According to U.S. Attorney Donald A. Davis, Francisco Javier Rivera-Hidalgo was arrested earlier this year at his Wyoming, Mich., apartment where police found multiple firearms, approximately 330 pounds of marijuana, two kilograms of cocaine, more than $37,000 in cash and other drug-trafficking paraphernalia.

In July, Rivera-Hidalgo pleaded guilty and asked U.S. District Judge Janet T. Neff for leniency in his sentence. But according to the U.S. Department of Justice, Rivera-Hidalgo's request was denied after having illegally re-entered the U.S. at least 14 separate times in the past.

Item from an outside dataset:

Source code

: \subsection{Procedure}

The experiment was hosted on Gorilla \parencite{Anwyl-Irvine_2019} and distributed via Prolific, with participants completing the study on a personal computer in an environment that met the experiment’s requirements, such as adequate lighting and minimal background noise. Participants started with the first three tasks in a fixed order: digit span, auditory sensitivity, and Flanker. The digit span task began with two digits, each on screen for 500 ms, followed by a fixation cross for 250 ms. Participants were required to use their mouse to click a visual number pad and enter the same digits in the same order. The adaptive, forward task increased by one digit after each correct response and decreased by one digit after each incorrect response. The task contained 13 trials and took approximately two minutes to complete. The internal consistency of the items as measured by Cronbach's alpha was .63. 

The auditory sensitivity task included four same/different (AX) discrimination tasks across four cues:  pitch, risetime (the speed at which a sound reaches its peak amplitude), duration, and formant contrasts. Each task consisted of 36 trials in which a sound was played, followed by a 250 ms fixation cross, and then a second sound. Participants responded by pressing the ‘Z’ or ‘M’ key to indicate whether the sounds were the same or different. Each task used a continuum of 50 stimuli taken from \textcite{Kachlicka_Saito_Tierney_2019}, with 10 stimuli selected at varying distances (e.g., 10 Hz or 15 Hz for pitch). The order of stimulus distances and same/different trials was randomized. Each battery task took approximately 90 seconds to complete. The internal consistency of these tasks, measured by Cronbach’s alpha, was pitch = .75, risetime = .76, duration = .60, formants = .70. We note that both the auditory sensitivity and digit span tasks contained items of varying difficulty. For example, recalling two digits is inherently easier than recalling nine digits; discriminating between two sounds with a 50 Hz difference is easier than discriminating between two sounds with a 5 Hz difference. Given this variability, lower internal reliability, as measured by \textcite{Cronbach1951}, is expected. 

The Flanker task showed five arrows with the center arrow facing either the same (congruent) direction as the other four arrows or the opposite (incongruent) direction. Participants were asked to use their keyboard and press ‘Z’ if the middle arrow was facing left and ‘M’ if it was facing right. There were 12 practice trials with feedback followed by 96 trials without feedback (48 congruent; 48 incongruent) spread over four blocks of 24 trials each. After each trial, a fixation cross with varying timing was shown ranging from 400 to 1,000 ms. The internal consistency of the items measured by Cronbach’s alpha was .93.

In fact, Judge Neff exceeded a probation officer's recommendation that Rivera-Hidalgo serve just over 10 years in prison.

The convicted felon's defense attorney, nevertheless, claimed that his client's crimes were "completely out of character for him." Except for immigration issues, Rivera-Hidalgo, a married father of two, both of whom are U.S. citizens, had never been in trouble before, attorney David Kaczor said.

In addition, Kaczor claimed the massive quantities of drugs found in his client's apartment were not his, but that his client "stored large amounts of drugs for others, and was paid $20 for each pound of marijuana he stored, and $50 for each pound he sold."

It is believed Rivera-Hidalgo had ties to Mexican drug cartel operations, though he operated a long distance from the United States' southern border. “Although he has refused to discuss the involvement of others in this offense, one can only surmise that he is in fear of retaliation against his sister here and his family in Mexico,” Kaczor wrote in a sentencing memorandum.

The defendant, in a letter to the court, said he did not understand legal procedures, but “I do understand what would happen to my family if I cooperated with the police.”

The defendant's wife, Ana, described him as "a great father, hard worker and always responsible." Meanwhile, his defense attorney also claimed that his income as a trafficker was going to support family in the U.S. and in Mexico and that his client got into selling marijuana after he was laid off as a drywall finisher.